Olive Oil as anti-inflammatory? Granny knew!

Olive Oil as anti-inflammatory? Granny knew! June 11, 2007

Every once in a while I get these things in my email – I’m sure you get them, too – blaring headlines announcing new medical discoveries that will change your life. The discovery usually involves something like “drinking water” in a therapeutic manner, which they’ll be glad to share with you for a low monthly fee…

Sometimes, though, one such notice will catch my eye, because Granny, Auntie Lillie, The Other Nonna and many other of my elder female relatives were well-versed in folk medicine and “old wives tales” and they passed some of their ways on to me. Over the years I have found that yes, these “old cures” often work.

I’ll share a few of them with you, with the qualifier that I am not recommending these treatments to anyone, I’m not saying you should use them or try them, and would probably recommend that you do not try them, unless the tradition also exist within your own family. Folk medicine is not for everyone! :-)
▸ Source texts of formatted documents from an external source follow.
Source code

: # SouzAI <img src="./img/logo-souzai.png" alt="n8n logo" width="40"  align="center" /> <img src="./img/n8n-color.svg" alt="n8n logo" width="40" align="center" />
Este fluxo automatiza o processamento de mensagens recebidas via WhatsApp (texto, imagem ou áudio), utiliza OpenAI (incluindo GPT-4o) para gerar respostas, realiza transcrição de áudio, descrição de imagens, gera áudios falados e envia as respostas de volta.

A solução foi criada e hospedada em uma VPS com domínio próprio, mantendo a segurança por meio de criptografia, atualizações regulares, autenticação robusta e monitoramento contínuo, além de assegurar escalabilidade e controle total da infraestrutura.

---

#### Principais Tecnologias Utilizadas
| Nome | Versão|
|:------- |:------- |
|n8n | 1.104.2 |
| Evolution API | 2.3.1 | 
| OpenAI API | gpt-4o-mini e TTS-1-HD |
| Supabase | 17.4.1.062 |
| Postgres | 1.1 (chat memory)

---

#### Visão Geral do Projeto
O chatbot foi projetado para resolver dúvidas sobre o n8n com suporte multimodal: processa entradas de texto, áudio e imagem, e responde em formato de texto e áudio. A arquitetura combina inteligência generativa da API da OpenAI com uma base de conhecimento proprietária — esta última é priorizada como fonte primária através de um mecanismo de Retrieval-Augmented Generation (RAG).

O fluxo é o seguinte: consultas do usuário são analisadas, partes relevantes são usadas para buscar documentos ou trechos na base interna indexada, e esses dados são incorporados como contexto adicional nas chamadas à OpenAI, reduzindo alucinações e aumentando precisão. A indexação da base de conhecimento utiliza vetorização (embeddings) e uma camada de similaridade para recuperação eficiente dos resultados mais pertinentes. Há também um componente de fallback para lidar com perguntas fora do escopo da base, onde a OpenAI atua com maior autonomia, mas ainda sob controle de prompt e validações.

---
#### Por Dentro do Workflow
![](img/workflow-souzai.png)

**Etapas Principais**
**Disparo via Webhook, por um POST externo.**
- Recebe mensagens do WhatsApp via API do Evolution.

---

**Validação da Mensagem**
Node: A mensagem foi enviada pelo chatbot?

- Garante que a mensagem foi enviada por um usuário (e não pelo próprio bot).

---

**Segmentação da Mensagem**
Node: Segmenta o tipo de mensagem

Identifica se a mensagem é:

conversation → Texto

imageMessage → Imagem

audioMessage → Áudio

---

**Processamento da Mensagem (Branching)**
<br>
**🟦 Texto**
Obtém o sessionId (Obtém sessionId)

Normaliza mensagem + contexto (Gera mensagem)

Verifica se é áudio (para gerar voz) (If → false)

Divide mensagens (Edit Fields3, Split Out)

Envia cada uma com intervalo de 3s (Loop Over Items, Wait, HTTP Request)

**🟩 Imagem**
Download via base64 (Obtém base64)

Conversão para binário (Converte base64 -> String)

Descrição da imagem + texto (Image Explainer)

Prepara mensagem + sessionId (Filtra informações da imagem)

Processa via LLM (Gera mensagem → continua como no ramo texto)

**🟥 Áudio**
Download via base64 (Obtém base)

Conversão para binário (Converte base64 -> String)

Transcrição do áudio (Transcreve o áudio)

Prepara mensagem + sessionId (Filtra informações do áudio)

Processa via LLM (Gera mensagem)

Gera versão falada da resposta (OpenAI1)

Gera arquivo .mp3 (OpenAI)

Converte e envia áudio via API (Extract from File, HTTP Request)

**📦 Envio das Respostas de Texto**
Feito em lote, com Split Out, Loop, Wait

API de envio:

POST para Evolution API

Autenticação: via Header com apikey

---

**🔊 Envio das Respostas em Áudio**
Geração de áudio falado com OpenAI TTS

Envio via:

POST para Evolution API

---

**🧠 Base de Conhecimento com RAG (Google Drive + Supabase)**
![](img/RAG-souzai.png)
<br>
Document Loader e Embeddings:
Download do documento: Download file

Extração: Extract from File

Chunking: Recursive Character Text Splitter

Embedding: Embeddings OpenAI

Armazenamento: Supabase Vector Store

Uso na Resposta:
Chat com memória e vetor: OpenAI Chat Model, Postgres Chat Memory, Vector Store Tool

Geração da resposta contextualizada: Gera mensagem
1) The Toddy: To sweat out a fever, lace a cup of tea liberally with honey and whiskey. If a kid won’t drink it, try #2:

2) Smother the bottoms of the feet with Vicks Vap-O-Rub and put heavy socks on them. Believe me, you’ll sweat.

3) For “swollen glands”: Smear Vicks Vap-O-Rub on the throat and wrap a clean white sock around the neck.

(For some reason Vicks Vap-O-Rub and white socks played a large part in our family’s health in early-mid 20th century. Must have been a hell of a marketing campaign.)

4) For toenails renedered ugly by fungal infection: Smear toenails with (yes, you guessed it) VVOR, twice a day, morning and evening. It will not kill the fungus, which lives under the nail bed, but it will make the toenails very presentable and pretty. This really works.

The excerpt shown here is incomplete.